### Assignment
Nothing but a number should be written: the count of lines below that contain "NWSC".

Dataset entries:
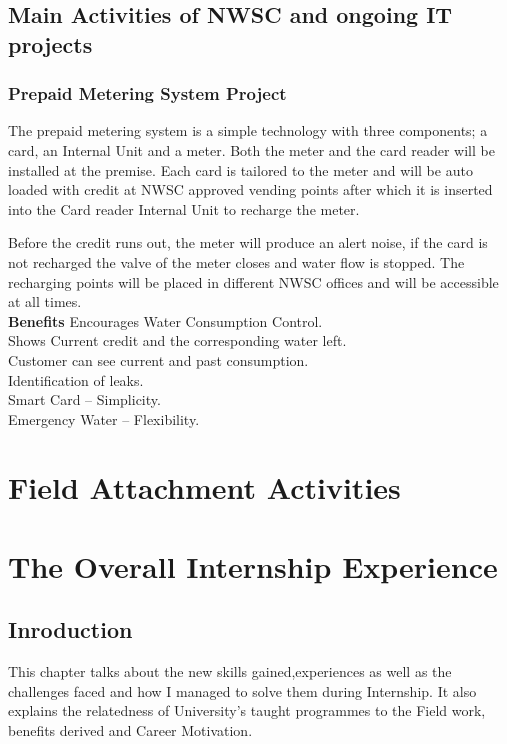 \documentclass{article}
\begin{document}
\subsection{Main Activities of NWSC and ongoing IT projects}
\subsubsection{Prepaid Metering System Project}
The prepaid metering system is a simple technology with three components; a card, an Internal Unit and a meter. Both the meter and the card reader will be installed at the premise. Each card is tailored to the meter and will be auto loaded with credit at NWSC approved vending points after which it is inserted into the Card reader Internal Unit to recharge the meter.
\par Before the credit runs out, the meter will produce an alert noise, if the card is not recharged the valve of the meter closes and water flow is stopped. The recharging points will be placed in different NWSC offices and will be accessible at all times.\\
\textbf{Benefits}
Encourages Water Consumption Control.\\
Shows Current credit and the corresponding water left.\\
Customer can see current and past consumption.\\
Identification of leaks.\\
Smart Card – Simplicity.\\
Emergency Water – Flexibility.

\section{Field Attachment Activities}
\section{The Overall Internship Experience}
\subsection{Inroduction}
This chapter talks about the  new skills gained,experiences as well as the challenges faced and how I managed to solve them during Internship. It also explains the relatedness of University’s taught programmes to the Field work, benefits derived and Career Motivation.
\end{document}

### Answer section
3